Anti-Rassismus im Nachrichten-Geschäft
In den letzten Monaten ist viel über die Partizipation von Menschen mit Migrationsgeschichte in den Medien publiziert worden. Ein Rückblick auf unsere Initiativen in Österreich, das Bild von Einwander*innen in den Medien durch Teilhabe mitzubestimmen. Ein Beitrag im neuen MO-Magazin für Menschenrechte. Text: simon INOU
Die Wiener Zeitung ist derzeit in aller Munde. Die älteste noch erscheinende Zeitung der Welt ist in Gefahr zugesperrt zu werden. Die ÖVP-Grüne Bundesregierung will die Publikation der Zeitung ab 2022 in dieser Form und in Print beenden. Als Grund wird dafür angegeben, dass die Pflichtinserate im Amtsblatt der „Wiener Zeitung“, die einen großen Teil der Einnahmen ausmachen, ausgelagert werden. Hoffen wir, dass diese Zeitung uns erhalten bleibt.
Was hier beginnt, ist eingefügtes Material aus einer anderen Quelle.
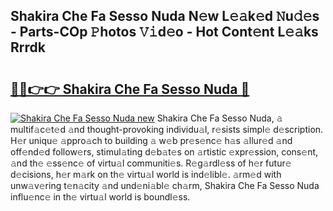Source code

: ## Shakira Che Fa Sesso Nuda N𝚎w L𝚎𝚊k𝚎d 𝙽u𝚍𝚎s - Parts-COp 𝙿hotos 𝚅𝚒d𝚎o - Hot Cont𝚎nt L𝚎𝚊ks Rrrdk

# <h2><a href="http://kvba2q.teov.top/?on=Shakira+Che+Fa+Sesso+Nuda">🔗🔗👉👉 Shakira Che Fa Sesso Nuda 🔗</a></h2>

[![Shakira Che Fa Sesso Nuda new](https://i.imgur.com/QqkWNDz.gif)](http://kvba2q.teov.top/?on=Shakira+Che+Fa+Sesso+Nuda)
Shakira Che Fa Sesso Nuda, 𝚊 multif𝚊c𝚎t𝚎d 𝚊nd thought-provoking individu𝚊l, r𝚎sists simpl𝚎 d𝚎scription. H𝚎r uniqu𝚎 𝚊ppro𝚊ch to building 𝚊 w𝚎b pr𝚎s𝚎nc𝚎 h𝚊s 𝚊llur𝚎d 𝚊nd off𝚎nd𝚎d follow𝚎rs, stimul𝚊ting d𝚎b𝚊t𝚎s on 𝚊rtistic 𝚎xpr𝚎ssion, cons𝚎nt, 𝚊nd th𝚎 𝚎ss𝚎nc𝚎 of virtu𝚊l communiti𝚎s. R𝚎g𝚊rdl𝚎ss of h𝚎r futur𝚎 d𝚎cisions, h𝚎r m𝚊rk on th𝚎 virtu𝚊l world is ind𝚎libl𝚎. 𝚊rm𝚎d with unw𝚊v𝚎ring t𝚎n𝚊city 𝚊nd und𝚎ni𝚊bl𝚎 ch𝚊rm, Shakira Che Fa Sesso Nuda influ𝚎nc𝚎 in th𝚎 virtu𝚊l world is boundl𝚎ss.
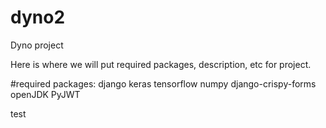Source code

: # dyno2
Dyno project

Here is where we will put required packages, description, etc for project.

#required packages:
django
keras
tensorflow
numpy
django-crispy-forms
openJDK
PyJWT

test

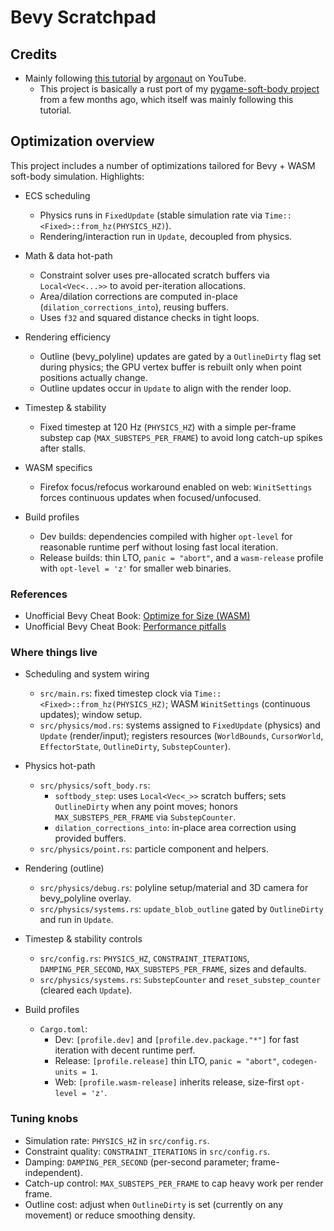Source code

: # Bevy Scratchpad

## Credits

- Mainly following [this tutorial](https://youtu.be/GXh0Vxg7AnQ) by [argonaut](https://www.youtube.com/@argonautcode) on YouTube.
  - This project is basically a rust port of my [pygame-soft-body project](https://github.com/cmoyates/pygame-soft-body/tree/main) from a few months ago, which itself was mainly following this tutorial.

## Optimization overview

This project includes a number of optimizations tailored for Bevy + WASM soft-body simulation. Highlights:

- ECS scheduling

  - Physics runs in `FixedUpdate` (stable simulation rate via `Time::<Fixed>::from_hz(PHYSICS_HZ)`).
  - Rendering/interaction run in `Update`, decoupled from physics.

- Math & data hot-path

  - Constraint solver uses pre-allocated scratch buffers via `Local<Vec<...>>` to avoid per-iteration allocations.
  - Area/dilation corrections are computed in-place (`dilation_corrections_into`), reusing buffers.
  - Uses `f32` and squared distance checks in tight loops.

- Rendering efficiency

  - Outline (bevy_polyline) updates are gated by a `OutlineDirty` flag set during physics; the GPU vertex buffer is rebuilt only when point positions actually change.
  - Outline updates occur in `Update` to align with the render loop.

- Timestep & stability

  - Fixed timestep at 120 Hz (`PHYSICS_HZ`) with a simple per-frame substep cap (`MAX_SUBSTEPS_PER_FRAME`) to avoid long catch-up spikes after stalls.

- WASM specifics

  - Firefox focus/refocus workaround enabled on web: `WinitSettings` forces continuous updates when focused/unfocused.

- Build profiles
  - Dev builds: dependencies compiled with higher `opt-level` for reasonable runtime perf without losing fast local iteration.
  - Release builds: thin LTO, `panic = "abort"`, and a `wasm-release` profile with `opt-level = 'z'` for smaller web binaries.

### References

- Unofficial Bevy Cheat Book: [Optimize for Size (WASM)](https://bevy-cheatbook.github.io/platforms/wasm/size-opt.html)
- Unofficial Bevy Cheat Book: [Performance pitfalls](https://bevy-cheatbook.github.io/pitfalls/performance.html)

### Where things live

- Scheduling and system wiring

  - `src/main.rs`: fixed timestep clock via `Time::<Fixed>::from_hz(PHYSICS_HZ)`; WASM `WinitSettings` (continuous updates); window setup.
  - `src/physics/mod.rs`: systems assigned to `FixedUpdate` (physics) and `Update` (render/input); registers resources (`WorldBounds`, `CursorWorld`, `EffectorState`, `OutlineDirty`, `SubstepCounter`).

- Physics hot-path

  - `src/physics/soft_body.rs`:
    - `softbody_step`: uses `Local<Vec<_>>` scratch buffers; sets `OutlineDirty` when any point moves; honors `MAX_SUBSTEPS_PER_FRAME` via `SubstepCounter`.
    - `dilation_corrections_into`: in-place area correction using provided buffers.
  - `src/physics/point.rs`: particle component and helpers.

- Rendering (outline)

  - `src/physics/debug.rs`: polyline setup/material and 3D camera for bevy_polyline overlay.
  - `src/physics/systems.rs`: `update_blob_outline` gated by `OutlineDirty` and run in `Update`.

- Timestep & stability controls

  - `src/config.rs`: `PHYSICS_HZ`, `CONSTRAINT_ITERATIONS`, `DAMPING_PER_SECOND`, `MAX_SUBSTEPS_PER_FRAME`, sizes and defaults.
  - `src/physics/systems.rs`: `SubstepCounter` and `reset_substep_counter` (cleared each `Update`).

- Build profiles
  - `Cargo.toml`:
    - Dev: `[profile.dev]` and `[profile.dev.package."*"]` for fast iteration with decent runtime perf.
    - Release: `[profile.release]` thin LTO, `panic = "abort"`, `codegen-units = 1`.
    - Web: `[profile.wasm-release]` inherits release, size-first `opt-level = 'z'`.

### Tuning knobs

- Simulation rate: `PHYSICS_HZ` in `src/config.rs`.
- Constraint quality: `CONSTRAINT_ITERATIONS` in `src/config.rs`.
- Damping: `DAMPING_PER_SECOND` (per-second parameter; frame-independent).
- Catch-up control: `MAX_SUBSTEPS_PER_FRAME` to cap heavy work per render frame.
- Outline cost: adjust when `OutlineDirty` is set (currently on any movement) or reduce smoothing density.
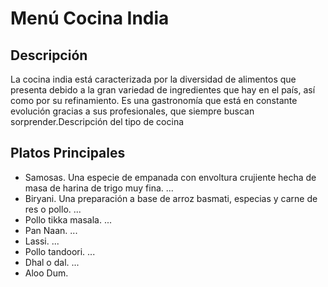 # Menú Cocina India

## Descripción​
La cocina india está caracterizada por la diversidad de alimentos que presenta debido a la gran variedad de ingredientes que hay en el país, así como por su refinamiento. Es una gastronomía que está en constante evolución gracias a sus profesionales, que siempre buscan sorprender.Descripción del tipo de cocina

## Platos Principales
- Samosas. Una especie de empanada con envoltura crujiente hecha de masa de harina de trigo muy fina. ...
- Biryani. Una preparación a base de arroz basmati, especias y carne de res o pollo. ...
- Pollo tikka masala. ...
- Pan Naan. ...
- Lassi. ...
- Pollo tandoori. ...
- Dhal o dal. ...
- Aloo Dum.
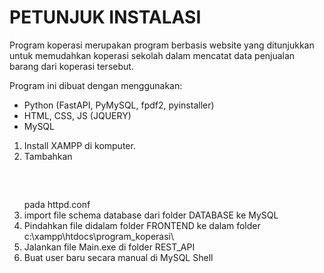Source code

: <h1>PETUNJUK INSTALASI</h1>
<p> Program koperasi merupakan program berbasis website yang ditunjukkan untuk memudahkan koperasi sekolah dalam mencatat data penjualan barang dari koperasi tersebut.</p>
<p>Program ini dibuat dengan menggunakan: </p>
<ul>
    <li>Python (FastAPI, PyMySQL, fpdf2, pyinstaller)</li>
    <li>HTML, CSS, JS (JQUERY)</li>
    <li>MySQL</li>
</ul>
<ol>
    <li>Install XAMPP di komputer.</li>
    <li>Tambahkan 
        <pre>
            <!-- <IfModule mod_mime.c>
                AddType text/javascript js mjs
            </IfModule> -->
        </pre>
        pada httpd.conf
    </li>
    <li>import file schema database dari folder DATABASE ke MySQL</li>
    <li>Pindahkan file didalam folder FRONTEND ke dalam folder c:\xampp\htdocs\program_koperasi\</li>
    <li>Jalankan file Main.exe di folder REST_API</li>
    <li>Buat user baru secara manual di MySQL Shell</li>
</ol>
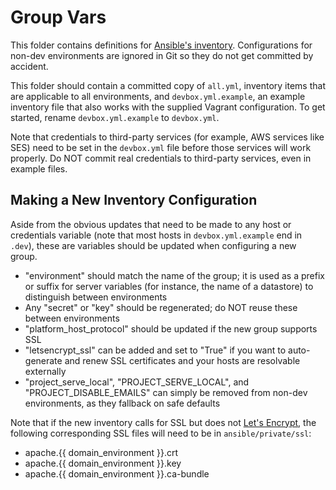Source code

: # Group Vars

This folder contains definitions for [Ansible's inventory](http://docs.ansible.com/ansible/latest/intro_inventory.html).
Configurations for non-dev environments are ignored in Git so they do not get committed by accident.

This folder should contain a committed copy of `all.yml`, inventory items that are applicable to all environments, and
`devbox.yml.example`, an example inventory file that also works with the supplied Vagrant configuration. To get started,
rename `devbox.yml.example` to `devbox.yml`.

Note that credentials to third-party services (for example, AWS services like SES) need to be set in the
`devbox.yml` file before those services will work properly. Do NOT commit real credentials to third-party
services, even in example files.

## Making a New Inventory Configuration

Aside from the obvious updates that need to be made to any host or credentials variable (note that most hosts in
`devbox.yml.example` end in `.dev`), these are variables should be updated when configuring a new group.

* "environment" should match the name of the group; it is used as a prefix or suffix for server variables (for instance, the name of a datastore) to distinguish between environments
* Any "secret" or "key" should be regenerated; do NOT reuse these between environments
* "platform_host_protocol" should be updated if the new group supports SSL
* "letsencrypt_ssl" can be added and set to "True" if you want to auto-generate and renew SSL certificates and your hosts are resolvable externally
* "project_serve_local", "PROJECT_SERVE_LOCAL", and "PROJECT_DISABLE_EMAILS" can simply be removed from non-dev environments, as they fallback on safe defaults

Note that if the new inventory calls for SSL but does not [Let's Encrypt](https://letsencrypt.org/), the following
corresponding SSL files will need to be in `ansible/private/ssl`:

* apache.{{ domain_environment }}.crt
* apache.{{ domain_environment }}.key
* apache.{{ domain_environment }}.ca-bundle
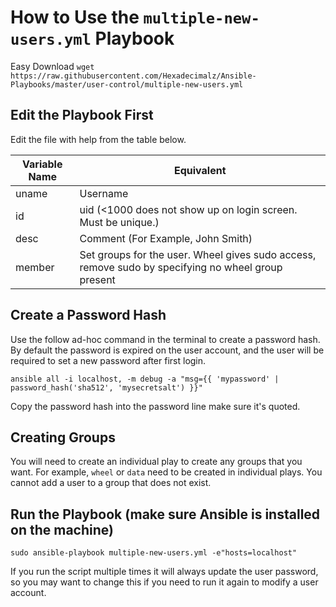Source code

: # How to Use the `multiple-new-users.yml` Playbook
Easy Download `wget https://raw.githubusercontent.com/Hexadecimalz/Ansible-Playbooks/master/user-control/multiple-new-users.yml`
## Edit the Playbook First
Edit the file with help from the table below. 

| Variable Name  | Equivalent                                                                                         |
|----------------|----------------------------------------------------------------------------------------------------|
| uname          | Username                                                                                           |
| id             | uid (<1000 does not show up on login screen. Must be unique.)                                      |
| desc           | Comment (For Example, John Smith)                                                                  |
| member         | Set groups for the user. Wheel gives sudo access, remove sudo by specifying no wheel group present |

## Create a Password Hash

Use the follow ad-hoc command in the terminal to create a password hash. By default the password is expired on the user account, and the user will be required to set a new password after first login. 

`ansible all -i localhost, -m debug -a "msg={{ 'mypassword' | password_hash('sha512', 'mysecretsalt') }}"`

Copy the password hash into the password line make sure it's quoted. 

## Creating Groups

You will need to create an individual play to create any groups that you want. For example, `wheel` or `data` need to be created 
in individual plays. You cannot add a user to a group that does not exist. 

## Run the Playbook (make sure Ansible is installed on the machine) 

`sudo ansible-playbook multiple-new-users.yml -e"hosts=localhost"`

If you run the script multiple times it will always update the user password, so you may want to change this if you need to run it again
to modify a user account. 

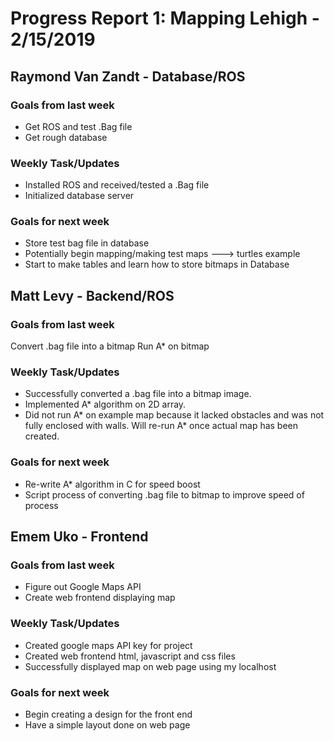 # Progress Report 1:	Mapping Lehigh -		2/15/2019

## Raymond Van Zandt - Database/ROS

### Goals from last week
* Get ROS and test .Bag file
* Get rough database

### Weekly Task/Updates
* Installed ROS and received/tested a .Bag file
* Initialized database server

### Goals for next week
* Store test bag file in database
* Potentially begin mapping/making test maps ---> turtles example
* Start to make tables and learn how to store bitmaps in Database

## Matt Levy - Backend/ROS

### Goals from last week
Convert .bag file into a bitmap
Run A* on bitmap

### Weekly Task/Updates
* Successfully converted a .bag file into a bitmap image.
* Implemented A* algorithm on 2D array.
* Did not run A* on example map because it lacked obstacles and was not fully enclosed with walls.  Will re-run A* once actual map has been created.

### Goals for next week
* Re-write A* algorithm in C for speed boost
* Script process of converting .bag file to bitmap to improve speed of process

## Emem Uko - Frontend

### Goals from last week
* Figure out Google Maps API 
* Create web frontend displaying map

### Weekly Task/Updates
* Created google maps API key for project
* Created web frontend html, javascript and css files
* Successfully displayed map on web page using my localhost 

### Goals for next week
* Begin creating a design for the front end 
* Have a simple layout done on web page
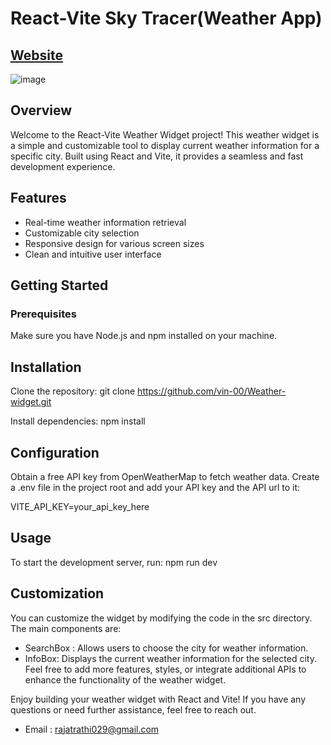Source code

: # React-Vite Sky Tracer(Weather App)

## [Website](https://sky-tracer.netlify.app/)
![image](https://github.com/vin-00/Weather-Widget/assets/132657698/3e2f4a3d-bd66-44cd-8123-889571546330)


## Overview
Welcome to the React-Vite Weather Widget project! This weather widget is a simple and customizable tool to display current weather information for a specific city. Built using React and Vite, it provides a seamless and fast development experience.

## Features
- Real-time weather information retrieval
- Customizable city selection
- Responsive design for various screen sizes
- Clean and intuitive user interface

## Getting Started
### Prerequisites
Make sure you have Node.js and npm installed on your machine.

## Installation
Clone the repository:
git clone https://github.com/vin-00/Weather-widget.git

Install dependencies:
npm install

## Configuration
Obtain a free API key from OpenWeatherMap to fetch weather data.
Create a .env file in the project root and add your API key and the API url to it:

VITE_API_KEY=your_api_key_here

## Usage
To start the development server, run:
npm run dev

## Customization
You can customize the widget by modifying the code in the src directory. The main components are:

- SearchBox : Allows users to choose the city for weather information.
- InfoBox: Displays the current weather information for the selected city.
Feel free to add more features, styles, or integrate additional APIs to enhance the functionality of the weather widget.

Enjoy building your weather widget with React and Vite! If you have any questions or need further assistance, feel free to reach out.

- Email : rajatrathi029@gmail.com
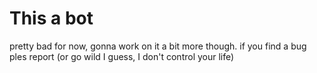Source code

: # This a bot
pretty bad for now, gonna work on it a bit more though. if you find a bug ples report (or go wild I guess, I don't control your life)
Eine von vielen erfolgreichen Kampagnen, die der Journalist und Aktivist simon INOU mit angestossen hat.
Die Pionierarbeit der Wiener Zeitung
Nur wenige Menschen wissen, dass die Wiener Zeitung die allererste Zeitung war, die sich im Herzen der damaligen Schwarz-Blauen Koalition nach dem Tod von Marcus Omofuma (1. Mai 1999 unter Schwarz-Rot) durch Polizeigewalt klar positioniert hatte. Sie produzierte damals monatlich eine vierseitige Afrika-Beilage von in Wien ansässigen afrikanischen Journalist*innen. Das Projekt „Tribüne Afrikas Print“ (die erste Schwarze Zeitschrift in Österreich), produziert von Radio Afrika, startete im März 2000 und lief bis April 2004. Ziel war es, eine ausgewogene Berichterstattung im Bezug auf Menschen afrikanischer Herkunft in Österreich zu ermöglichen. Diese Beilage der Wiener Zeitung leitete ich als Chefredakteur mit einer Gruppe anderen Journalist*innen und Studierenden, die bei Radio Afrika beschäftigt waren.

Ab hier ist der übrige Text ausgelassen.